The First Salute – Barbara Tuchman, 1988 ★★½

Helping America Happen

Creating the United States was the work of more than one nation. What commercial and strategic concerns went into its birth? And what really cost the British crown their 13 colonies?

Barbara Tuchman takes a long view in appreciating the forces at play in the struggle, for example spotlighting the Netherlands’ bloody overthrow of Catholic rule in the 1500s. Subtitled “A View of the American Revolution,” the book explains how French and Dutch support, along with British ineptitude, helped realize the United States.

If you can tolerate the author hopping approach to developing a thesis and multiple detours into 20th century politics, you may enjoy this colorful, fast-moving-once-it-gets-going account.

Saturday, November 9, 2024

80 Million Eyes – Ed McBain, 1966 ★★

Lights, Cameras, Murder

If a sign of a great author is making a book readable even when there is little in way of story, then here is Exhibit A in Ed McBain’s greatness.

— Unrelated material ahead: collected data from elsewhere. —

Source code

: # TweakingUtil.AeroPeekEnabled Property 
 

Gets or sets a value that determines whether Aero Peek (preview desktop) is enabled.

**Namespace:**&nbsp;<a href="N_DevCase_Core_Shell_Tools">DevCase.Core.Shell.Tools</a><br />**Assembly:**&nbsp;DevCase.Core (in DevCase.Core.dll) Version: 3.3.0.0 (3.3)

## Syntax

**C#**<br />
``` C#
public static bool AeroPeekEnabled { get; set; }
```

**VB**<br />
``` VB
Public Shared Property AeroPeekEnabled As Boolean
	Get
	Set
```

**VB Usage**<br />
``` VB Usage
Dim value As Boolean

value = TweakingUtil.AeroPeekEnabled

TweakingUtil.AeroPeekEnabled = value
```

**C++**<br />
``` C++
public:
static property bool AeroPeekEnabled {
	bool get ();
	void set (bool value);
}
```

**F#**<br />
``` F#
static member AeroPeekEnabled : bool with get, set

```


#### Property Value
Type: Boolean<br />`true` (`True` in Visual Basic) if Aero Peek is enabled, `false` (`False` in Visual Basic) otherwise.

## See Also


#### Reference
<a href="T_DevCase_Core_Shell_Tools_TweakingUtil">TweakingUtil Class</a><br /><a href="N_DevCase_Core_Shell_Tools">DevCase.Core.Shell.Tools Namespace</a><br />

This book is fast-paced and gripping, capturing authentic moments of life on its margins. But the plotwork falls short of form.

If you are already familiar with and enjoy the 87th Precinct series of police procedurals, you can find things to extend your engagement with the series. But if you are a newbie wanting to give McBain a fair shot, this is not the book to start on.

80 Million Eyes is more a killer-and-filler entry.

Sunday, November 3, 2024

The Bill James Baseball Abstract 1988 – Bill James, 1988 ★★★★

Knowing When to Leave

Bill James often talked about baseball careers being like watermelons. Even with the best of them, you had what he called the meat of the melon, the center part that was the ripest and easiest section to enjoy, but to get to them, you have to deal with rinds.

“Whenever you sign a player over the age of 28, you are buying into a market that is certain to decline,” he writes about the 1987 Baltimore Orioles, a team with a fair number of 30-and-over players.

Age is the great killer of talent, James would say. Apparently, the same thinking guided James himself, who made the 1988 edition of the Bill James Baseball Abstract his swansong, just a dozen years after it began. In a postscript, he claims to have lost his joy.